Bab 6

4 0 0
                                    


"Kau tidak bisa menjadi dokter, biologist, mikrobiologist, neurologist hanya gara-gara pacarmu sakit, Olly."

Kupikir kalimat ini akan kudengar dari Mama. Tapi tidak. Di luar dugaan papalah yang melontarkan kalimat itu.

"Jelas saja kau tak mengerti perasaan Oliver, mana kau tahu rasanya patah hati Alan?" geram Mamaku.

"Oliver baru di sini dua jam dan kau sudah merasa lebih baik dariku?" balas papaku sengit.

Dan begitulah mereka memulai pertengkaran mereka.

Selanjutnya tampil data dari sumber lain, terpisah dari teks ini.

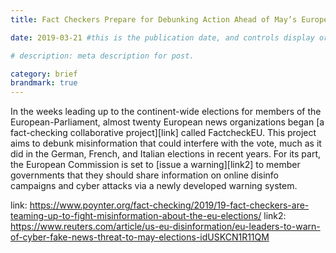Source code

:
 ```yaml
---
title: Fact Checkers Prepare for Debunking Action Ahead of May’s European Parliamentary Vote

date: 2019-03-21 #this is the publication date, and controls display order.

# description: meta description for post.

category: brief
brandmark: true
---
```


In the weeks leading up to the continent-wide elections for members of the European-Parliament, almost twenty European news organizations began [a fact-checking collaborative project][link] called FactcheckEU. This project aims to debunk misinformation that could interfere with the vote, much as it did in the German, French, and Italian elections in recent years. For its part, the European Commission is set to [issue a warning][link2] to member governments that they should share information on online disinfo campaigns and cyber attacks via a newly developed warning system.

link: https://www.poynter.org/fact-checking/2019/19-fact-checkers-are-teaming-up-to-fight-misinformation-about-the-eu-elections/
link2: https://www.reuters.com/article/us-eu-disinformation/eu-leaders-to-warn-of-cyber-fake-news-threat-to-may-elections-idUSKCN1R11QM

"Oke...sebaiknya aku ke kamar saja," kataku lelah

"Lihat apa yang kau lakukan!" sergah mama kepada papa.

Lalu mama memberikan secangkir teh hangat herbalnya padaku. Dia bilang ini campuran chamommile, daun-daunan herbal, ginseng, lemon, dan tak tahu apa lagi. Dia menuang bubuk demi bubuk dan dedaunan ke dalam panci dan mendidihkannya di kompor sambil bercerita panjang lebar soal membuat teh yang benar. Berusaha untuk membuatku lupa soal Lyra. Tapi sesuatu dalam jiwaku patah, dan aku menjadi rapuh dan mentah sehingga tak menanggapinya sepatah kata pun.

"Bawa tehmu ke atas. Minum dan cobalah untuk tidur Olly," katanya lembut.

Aku hanya mengangguk. Papaku meremas bahuku saat aku melewatinya.

Aku menaiki tangga yang berada di sudut antara ruang tengah dan dapur. Ruang tamu terletak paling depan dan sangat kecil. Kurasa ruangan itu ada sekedar formalitas saja.

Hanya ada dua kamar di atas. Kamar mama dan kamarku yang selama bertahun-tahun cuma menjadi kamar tamu karena aku hampir tidak pernah datang ke sini. Saat aku menangis seperti bocah lima tahun dihadapannya, mama langsung meninggalkan pekerjaannya dan mengajakku ke rumah. Untuk pertama kalinya selama bertahun-tahun juga, dia menelepon papa.

Jendela terbuka, angin membuat tirai tipis berwarna putih berkibar-kibar. Kamarnya besar, seperti kamarku di rumah. Tidak ada interior berlebihan. Kamar ini seperti guest house atau kamar sebuah hotel. Tunggu! kecuali...Aku terperangah melihat tiga fotoku dengan mama di bufet samping tempat tidur. Ada juga dua lukisan cakar ayamku waktu kecil yang dipajangnya. Ada perasaan nostalgia yang tak dapat kugambarkan. Dan perutku terpilin oleh rasa bersalah. Mungkin mama memang berusaha.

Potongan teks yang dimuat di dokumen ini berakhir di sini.